BEGIN Data under study
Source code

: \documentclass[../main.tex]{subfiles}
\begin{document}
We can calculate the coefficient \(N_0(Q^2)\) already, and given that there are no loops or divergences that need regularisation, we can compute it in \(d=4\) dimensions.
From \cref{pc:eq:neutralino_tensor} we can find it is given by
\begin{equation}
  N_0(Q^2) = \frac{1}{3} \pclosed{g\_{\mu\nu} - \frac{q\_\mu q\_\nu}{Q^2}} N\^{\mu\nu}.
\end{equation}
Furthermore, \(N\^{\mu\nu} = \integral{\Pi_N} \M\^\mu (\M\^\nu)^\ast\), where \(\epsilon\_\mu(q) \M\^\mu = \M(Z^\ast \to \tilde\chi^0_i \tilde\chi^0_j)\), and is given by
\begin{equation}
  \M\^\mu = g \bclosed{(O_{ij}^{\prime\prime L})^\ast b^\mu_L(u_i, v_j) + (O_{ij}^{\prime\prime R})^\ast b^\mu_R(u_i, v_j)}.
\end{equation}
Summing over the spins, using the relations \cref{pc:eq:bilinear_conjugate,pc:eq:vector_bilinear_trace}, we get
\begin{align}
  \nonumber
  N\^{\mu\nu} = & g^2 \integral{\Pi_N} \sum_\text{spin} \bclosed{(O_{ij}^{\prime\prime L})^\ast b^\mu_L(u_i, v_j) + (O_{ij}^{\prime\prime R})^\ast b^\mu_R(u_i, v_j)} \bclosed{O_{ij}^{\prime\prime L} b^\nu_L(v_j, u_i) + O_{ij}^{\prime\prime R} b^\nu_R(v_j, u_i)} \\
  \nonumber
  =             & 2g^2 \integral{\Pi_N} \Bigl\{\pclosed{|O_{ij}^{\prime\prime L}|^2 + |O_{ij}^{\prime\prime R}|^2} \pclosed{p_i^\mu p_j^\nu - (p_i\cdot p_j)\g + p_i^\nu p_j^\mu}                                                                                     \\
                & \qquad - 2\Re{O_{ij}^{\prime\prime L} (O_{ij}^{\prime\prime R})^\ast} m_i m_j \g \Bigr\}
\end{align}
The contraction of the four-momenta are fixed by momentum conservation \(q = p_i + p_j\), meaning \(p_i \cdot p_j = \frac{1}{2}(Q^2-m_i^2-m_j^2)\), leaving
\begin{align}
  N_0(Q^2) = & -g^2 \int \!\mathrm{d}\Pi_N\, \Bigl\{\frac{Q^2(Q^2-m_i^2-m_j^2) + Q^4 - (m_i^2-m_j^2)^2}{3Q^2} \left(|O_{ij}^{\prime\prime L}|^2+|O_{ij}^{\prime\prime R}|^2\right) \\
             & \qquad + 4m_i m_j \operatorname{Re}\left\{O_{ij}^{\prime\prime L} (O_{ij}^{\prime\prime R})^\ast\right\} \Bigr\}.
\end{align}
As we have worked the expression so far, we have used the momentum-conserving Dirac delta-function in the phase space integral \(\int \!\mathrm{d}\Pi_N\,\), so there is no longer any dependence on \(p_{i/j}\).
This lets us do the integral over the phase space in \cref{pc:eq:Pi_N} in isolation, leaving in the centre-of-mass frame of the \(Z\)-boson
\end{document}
END Data under study
#### Work item
Copy out the entire listing above exactly.

#### Solution
Source code

: \documentclass[../main.tex]{subfiles}
\begin{document}
We can calculate the coefficient \(N_0(Q^2)\) already, and given that there are no loops or divergences that need regularisation, we can compute it in \(d=4\) dimensions.
From \cref{pc:eq:neutralino_tensor} we can find it is given by
\begin{equation}
  N_0(Q^2) = \frac{1}{3} \pclosed{g\_{\mu\nu} - \frac{q\_\mu q\_\nu}{Q^2}} N\^{\mu\nu}.
\end{equation}
Furthermore, \(N\^{\mu\nu} = \integral{\Pi_N} \M\^\mu (\M\^\nu)^\ast\), where \(\epsilon\_\mu(q) \M\^\mu = \M(Z^\ast \to \tilde\chi^0_i \tilde\chi^0_j)\), and is given by
\begin{equation}
  \M\^\mu = g \bclosed{(O_{ij}^{\prime\prime L})^\ast b^\mu_L(u_i, v_j) + (O_{ij}^{\prime\prime R})^\ast b^\mu_R(u_i, v_j)}.
\end{equation}
Summing over the spins, using the relations \cref{pc:eq:bilinear_conjugate,pc:eq:vector_bilinear_trace}, we get
\begin{align}
  \nonumber
  N\^{\mu\nu} = & g^2 \integral{\Pi_N} \sum_\text{spin} \bclosed{(O_{ij}^{\prime\prime L})^\ast b^\mu_L(u_i, v_j) + (O_{ij}^{\prime\prime R})^\ast b^\mu_R(u_i, v_j)} \bclosed{O_{ij}^{\prime\prime L} b^\nu_L(v_j, u_i) + O_{ij}^{\prime\prime R} b^\nu_R(v_j, u_i)} \\
  \nonumber
  =             & 2g^2 \integral{\Pi_N} \Bigl\{\pclosed{|O_{ij}^{\prime\prime L}|^2 + |O_{ij}^{\prime\prime R}|^2} \pclosed{p_i^\mu p_j^\nu - (p_i\cdot p_j)\g + p_i^\nu p_j^\mu}                                                                                     \\
                & \qquad - 2\Re{O_{ij}^{\prime\prime L} (O_{ij}^{\prime\prime R})^\ast} m_i m_j \g \Bigr\}
\end{align}
The contraction of the four-momenta are fixed by momentum conservation \(q = p_i + p_j\), meaning \(p_i \cdot p_j = \frac{1}{2}(Q^2-m_i^2-m_j^2)\), leaving
\begin{align}
  N_0(Q^2) = & -g^2 \int \!\mathrm{d}\Pi_N\, \Bigl\{\frac{Q^2(Q^2-m_i^2-m_j^2) + Q^4 - (m_i^2-m_j^2)^2}{3Q^2} \left(|O_{ij}^{\prime\prime L}|^2+|O_{ij}^{\prime\prime R}|^2\right) \\
             & \qquad + 4m_i m_j \operatorname{Re}\left\{O_{ij}^{\prime\prime L} (O_{ij}^{\prime\prime R})^\ast\right\} \Bigr\}.
\end{align}
As we have worked the expression so far, we have used the momentum-conserving Dirac delta-function in the phase space integral \(\int \!\mathrm{d}\Pi_N\,\), so there is no longer any dependence on \(p_{i/j}\).
This lets us do the integral over the phase space in \cref{pc:eq:Pi_N} in isolation, leaving in the centre-of-mass frame of the \(Z\)-boson
\end{document}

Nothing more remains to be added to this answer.